As is often the case, though, such “abuses” have a long and esteemed history in English. The ground was not especially sticky in Little Women when Louisa May Alcott wrote that “the land literally flowed with milk and honey,” nor was Tom Sawyer turning somersaults on piles of money when Twain described him as “literally rolling in wealth,” nor was Jay Gatsby shining when Fitzgerald wrote that “he literally glowed,” nor were Bach and Beethoven squeezed into a fedora when Joyce wrote in Ulysses that a Mozart piece was “the acme of first class music as such, literally knocking everything else into a cocked hat.” Such examples are easily come by, even in the works of the authors we are often told to emulate…

How did literally come to mean the opposite of what it originally meant? The earliest uses of literally were “in a literal manner; word for word” (“translated literally from Greek”) and “in a literal sense; exactly” (“He didn’t mean that literally”).

 By the late 17th century, though, literally was being used as an intensifier for true statements. The Oxford English Dictionary cites Dryden and Pope for this sense; Jane Austen, in Sanditon, wrote of a stormy night that, “We had been literally rocked in our bed.” In these examples, literally is used for the sake of emphasis alone...

Why, though, did this usage of literally suddenly come under such fire? It is not the first, nor will it be the last, instance of a word that is used in a seemingly contradictory way.
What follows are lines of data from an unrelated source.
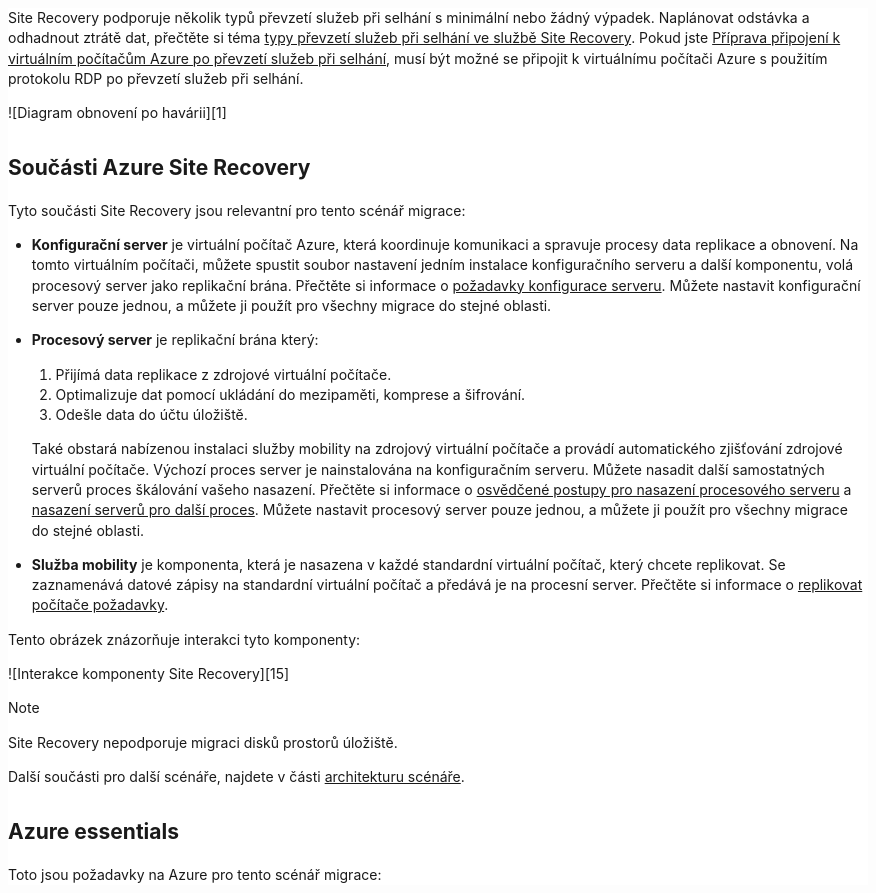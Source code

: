 Site Recovery podporuje několik typů převzetí služeb při selhání s minimální nebo žádný výpadek. Naplánovat odstávka a odhadnout ztrátě dat, přečtěte si téma [typy převzetí služeb při selhání ve službě Site Recovery](../../site-recovery/site-recovery-failover.md). Pokud jste [Příprava připojení k virtuálním počítačům Azure po převzetí služeb při selhání](../../site-recovery/vmware-walkthrough-overview.md), musí být možné se připojit k virtuálnímu počítači Azure s použitím protokolu RDP po převzetí služeb při selhání.

![Diagram obnovení po havárii][1]

## <a name="azure-site-recovery-components"></a>Součásti Azure Site Recovery

Tyto součásti Site Recovery jsou relevantní pro tento scénář migrace:

* **Konfigurační server** je virtuální počítač Azure, která koordinuje komunikaci a spravuje procesy data replikace a obnovení. Na tomto virtuálním počítači, můžete spustit soubor nastavení jedním instalace konfiguračního serveru a další komponentu, volá procesový server jako replikační brána. Přečtěte si informace o [požadavky konfigurace serveru](../../site-recovery/vmware-walkthrough-overview.md). Můžete nastavit konfigurační server pouze jednou, a můžete ji použít pro všechny migrace do stejné oblasti.

* **Procesový server** je replikační brána který: 

  1. Přijímá data replikace z zdrojové virtuální počítače.
  2. Optimalizuje dat pomocí ukládání do mezipaměti, komprese a šifrování.
  3. Odešle data do účtu úložiště. 

  Také obstará nabízenou instalaci služby mobility na zdrojový virtuální počítače a provádí automatického zjišťování zdrojové virtuální počítače. Výchozí proces server je nainstalována na konfiguračním serveru. Můžete nasadit další samostatných serverů proces škálování vašeho nasazení. Přečtěte si informace o [osvědčené postupy pro nasazení procesového serveru](https://azure.microsoft.com/blog/best-practices-for-process-server-deployment-when-protecting-vmware-and-physical-workloads-with-azure-site-recovery/) a [nasazení serverů pro další proces](../../site-recovery/site-recovery-plan-capacity-vmware.md#deploy-additional-process-servers). Můžete nastavit procesový server pouze jednou, a můžete ji použít pro všechny migrace do stejné oblasti.

* **Služba mobility** je komponenta, která je nasazena v každé standardní virtuální počítač, který chcete replikovat. Se zaznamenává datové zápisy na standardní virtuální počítač a předává je na procesní server. Přečtěte si informace o [replikovat počítače požadavky](../../site-recovery/vmware-walkthrough-overview.md).

Tento obrázek znázorňuje interakci tyto komponenty:

![Interakce komponenty Site Recovery][15]

> [!NOTE]
> Site Recovery nepodporuje migraci disků prostorů úložiště.

Další součásti pro další scénáře, najdete v části [architekturu scénáře](../../site-recovery/vmware-walkthrough-overview.md).

## <a name="azure-essentials"></a>Azure essentials

Toto jsou požadavky na Azure pro tento scénář migrace:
There are many such words, and they arise through various means. Called “Janus words,” “contranyms,” or “auto-antonyms,” they include cleave (“to stick to” and “to split apart”), dust (“to remove dust from” and “to sprinkle dust upon”), moot (“able to be discussed; arguable” and “purely theoretical”) and peruse and scan (each meaning both “to read closely” and “to glance at hastily; skim”). Usage writers often criticize such words as potentially confusing and usually single out one of the meanings as “wrong,” the “right” meaning being the older one, or the one closer to the word’s etymological meaning, or the one more frequent when 18th-century grammarians began to examine language systematically. It’s not always possible to predict when something will be condemned

In the case of literally, the “right” meaning is said to be “exactly as described; in a literal way,” because that’s what the base word literal is supposed to mean. In fact, the literal meaning of literal would be something like “according to the letter,” but it’s almost never used this way. “He copied the manuscript literally” would be one possible example. So when we use literally to refer to something other than individual letters—to whole words, or to thoughts in general—we are already walking down the figurative path, and if we end up with people eating curry so hot that their mouths are “literally on fire,” how surprised can we be?

To think that I have been literally barking up the wrong tree for so long. One question remains:  what do you say if you really have been barking up the wrong tree, rather than just getting the wrong end of the proverbial stick?

Strictly speaking, “Minimum Headroom” is a sin against logic. But should we judge the writer too harshly, when Dryden, Pope and Jane Austen can use “literally” to mean its opposite? I ain’t got no clue.

Now, perhaps I’d better move out of the way. A bus driver has taken the “Minimum Headroom” warning at its word and is hurtling towards the car park. Try to tell him it was a mistake, and he will literally raise the roof.